* Your task: Return all of the data exactly, omitting any images.

◇ ◇ ◇ ◇ ◇

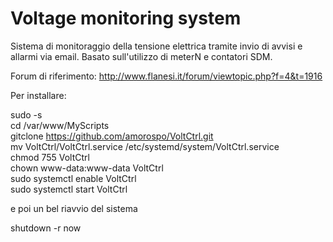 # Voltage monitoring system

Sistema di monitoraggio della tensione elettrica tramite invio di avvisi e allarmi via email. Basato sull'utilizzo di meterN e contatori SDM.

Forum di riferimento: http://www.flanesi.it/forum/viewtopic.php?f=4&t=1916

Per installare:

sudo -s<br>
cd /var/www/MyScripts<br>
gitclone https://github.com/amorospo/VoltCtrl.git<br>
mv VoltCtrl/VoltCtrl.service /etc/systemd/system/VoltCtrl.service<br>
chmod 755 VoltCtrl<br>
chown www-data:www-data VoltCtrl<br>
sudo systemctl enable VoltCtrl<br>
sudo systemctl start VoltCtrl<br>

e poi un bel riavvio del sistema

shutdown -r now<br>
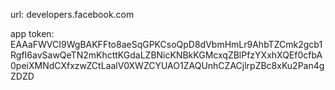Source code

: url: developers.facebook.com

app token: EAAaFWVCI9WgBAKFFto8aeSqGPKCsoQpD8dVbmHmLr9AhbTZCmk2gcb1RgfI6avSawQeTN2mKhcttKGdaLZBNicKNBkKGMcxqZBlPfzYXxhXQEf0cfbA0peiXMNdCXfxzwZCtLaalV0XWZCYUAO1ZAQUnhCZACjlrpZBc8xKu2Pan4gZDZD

◇ ◇ ◇ ◇ ◇

* Answer box:
 # Voltage monitoring system

Sistema di monitoraggio della tensione elettrica tramite invio di avvisi e allarmi via email. Basato sull'utilizzo di meterN e contatori SDM.

Forum di riferimento: http://www.flanesi.it/forum/viewtopic.php?f=4&t=1916

Per installare:

sudo -s<br>
cd /var/www/MyScripts<br>
gitclone https://github.com/amorospo/VoltCtrl.git<br>
mv VoltCtrl/VoltCtrl.service /etc/systemd/system/VoltCtrl.service<br>
chmod 755 VoltCtrl<br>
chown www-data:www-data VoltCtrl<br>
sudo systemctl enable VoltCtrl<br>
sudo systemctl start VoltCtrl<br>

e poi un bel riavvio del sistema

shutdown -r now<br>
Source code

: url: developers.facebook.com

app token: EAAaFWVCI9WgBAKFFto8aeSqGPKCsoQpD8dVbmHmLr9AhbTZCmk2gcb1RgfI6avSawQeTN2mKhcttKGdaLZBNicKNBkKGMcxqZBlPfzYXxhXQEf0cfbA0peiXMNdCXfxzwZCtLaalV0XWZCYUAO1ZAQUnhCZACjlrpZBc8xKu2Pan4gZDZD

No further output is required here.